Mom bustled about the kitchen, wearing jeans and a plaid shirt, her short, gray hair matted down from the heat. She started when she looked up from her smashed potatoes and saw me. “I wasn’t exp
ecting you,” she said, giving me a quick kiss on the cheek. I looked past her into the dining room: the table was set for two.
“I can go if you’ve got company,” I said.
She shook her head, then went back to her potatoes. “You want to scrub up first, go ahead. Heater’s acting up again, so the hot water will be dicey. There’s some envelopes for you there.” She pointed to a stack on the counter.
“Thanks.” I grabbed the mail and ducked into the bathroom. As the room filled with steam, I flipped through the mail (fan letter, fan letter, hate mail, another request from the Annual Fund) before setting it aside. The shower stall floor buckled under my weight, and the hot water did indeed cut out just after I’d gotten shampoo in my hair. My teeth chattered as I rinsed. Mom’s guest hadn’t arrived yet, so I wrapped a towel around my waist and hopped into my room.
It was small and cramped, more of an oversized closet than place for me to sleep. After she’d moved in, Mom had unpacked my old trophies from high school and crowded them on a tiny shelf. The ribbons and medals from CDEs and county fairs were dusty and faded. In the middle of it was my thesis in its leather binding. It had been Mari’s idea, a ridiculous extravagance at the time, but it was still nice to see BISON BISON MINIMUS: SMALLER HOOVES, SMALLER CARBON FOOTPRINTS BY BREWSTER HIGLEY, Ph.D embossed in gold. That had been a wild time, cracking genes and running cultures and watching as each generation of minis had gotten smaller and stronger. As I flipped through the book, a picture fell out.
It was a shot from high school of me and Mari and Leggo, all of us in our blue satin FFA jackets, holding ribbons from the California state CDE our senior year. Leggo had won for his tomato plants, Mari for her Rock Island Reds, and me for my first bison, the runt of the herd we called Tonka. That was back when I still bred them the old-fashioned way.

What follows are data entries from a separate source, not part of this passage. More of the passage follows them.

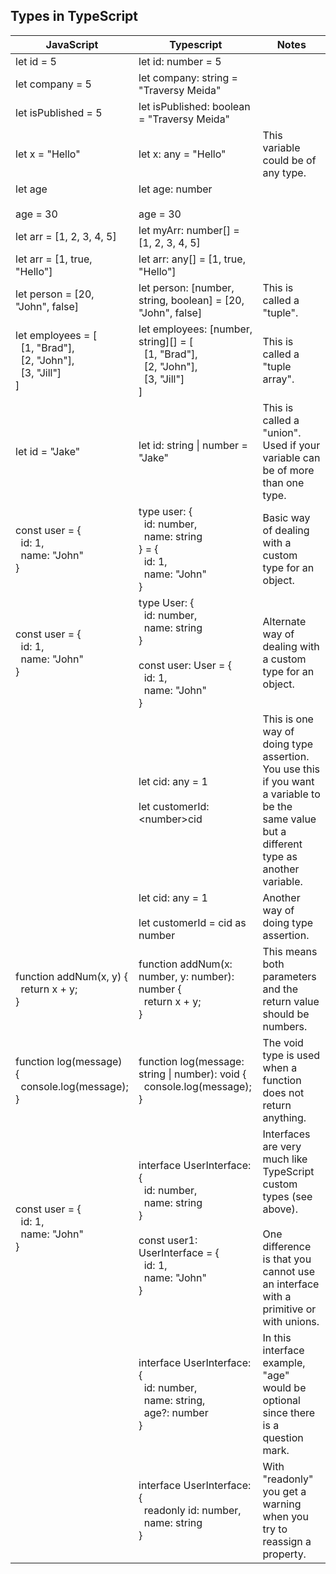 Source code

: ## Types in TypeScript

| JavaScript | Typescript | Notes |
|-----------------------------------|-----|-----|
| let id = 5 | let id: number = 5 |
| let company = 5 | let company: string = "Traversy Meida" |
| let isPublished = 5 | let isPublished: boolean = "Traversy Meida" |
| let x = "Hello" | let x: any = "Hello" | This variable could be of any type. |
| let age<br><br>age = 30 | let age: number<br><br>age = 30 |
| let arr = [1, 2, 3, 4, 5] | let myArr: number[] = [1, 2, 3, 4, 5] |
| let arr = [1, true, "Hello"] | let arr: any[] = [1, true, "Hello"] |
| let person = [20, "John", false] | let person: [number, string, boolean] = [20, "John", false] | This is called a "tuple".
| let employees = [<br>&nbsp;&nbsp;[1, "Brad"],<br>&nbsp;&nbsp;[2, "John"],<br>&nbsp;&nbsp;[3, "Jill"]<br>] | let employees: [number, string][] = [<br>&nbsp;&nbsp;[1, "Brad"],<br>&nbsp;&nbsp;[2, "John"],<br>&nbsp;&nbsp;[3, "Jill"]<br>] | This is called a "tuple array". |
| let id = "Jake" | let id: string \| number = "Jake" | This is called a "union". Used if your variable can be of more than one type. |
| const user = {<br>&nbsp;&nbsp;id: 1,<br>&nbsp;&nbsp;name: "John"<br>} | type user: {<br>&nbsp;&nbsp;id: number,<br>&nbsp;&nbsp;name: string<br>} = {<br>&nbsp;&nbsp;id: 1,<br>&nbsp;&nbsp;name: "John"<br>} | Basic way of dealing with a custom type for an object.
| const user = {<br>&nbsp;&nbsp;id: 1,<br>&nbsp;&nbsp;name: "John"<br>} | type User: {<br>&nbsp;&nbsp;id: number,<br>&nbsp;&nbsp;name: string<br>}<br><br>const user: User = {<br>&nbsp;&nbsp;id: 1,<br>&nbsp;&nbsp;name: "John"<br>} | Alternate way of dealing with a custom type for an object.
|  | let cid: any = 1<br><br>let customerId: \<number\>cid | This is one way of doing type assertion. You use this if you want a variable to be the same value but a different type as another variable. |
|  | let cid: any = 1<br><br>let customerId = cid as number | Another way of doing type assertion. |
| function addNum(x, y) {<br>&nbsp;&nbsp;return x + y;<br>} | function addNum(x: number, y: number): number {<br>&nbsp;&nbsp;return x + y;<br>} | This means both parameters and the return value should be numbers. |
| function log(message) {<br>&nbsp;&nbsp;console.log(message);<br>} | function log(message: string \| number): void {<br>&nbsp;&nbsp;console.log(message);<br>} | The void type is used when a function does not return anything. |
| const user = {<br>&nbsp;&nbsp;id: 1,<br>&nbsp;&nbsp;name: "John"<br>} | interface UserInterface: {<br>&nbsp;&nbsp;id: number,<br>&nbsp;&nbsp;name: string<br>}<br><br>const user1: UserInterface = {<br>&nbsp;&nbsp;id: 1,<br>&nbsp;&nbsp;name: "John"<br>} | Interfaces are very much like TypeScript custom types (see above).<br><br>One difference is that you cannot use an interface with a primitive or with unions. |
|  | interface UserInterface: {<br>&nbsp;&nbsp;id: number,<br>&nbsp;&nbsp;name: string,<br>&nbsp;&nbsp;age?: number<br>} | In this interface example, "age" would be optional since there is a question mark. |
|  | interface UserInterface: {<br>&nbsp;&nbsp;readonly id: number,<br>&nbsp;&nbsp;name: string<br>} | With "readonly" you get a warning when you try to reassign a property. |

Leggo looked about the same, shooting a goofy grin and miming chomping one of his tomatoes. Mari stood so tall and straight that it seemed like she was bigger than anyone in the room, even though she was a head shorter than me. She was usually the first to stand up to whatever feedlot cowboy who’d given me the business for Tonka. They’d never let me show him with the other cattle, no matter how many clean bills of health I presented. Just as well, since he would’ve beaten them, both in the contest and out in the fields. Exotic Livestock always felt like a cop-out category, but Mari was quick to remind me that a win was a win.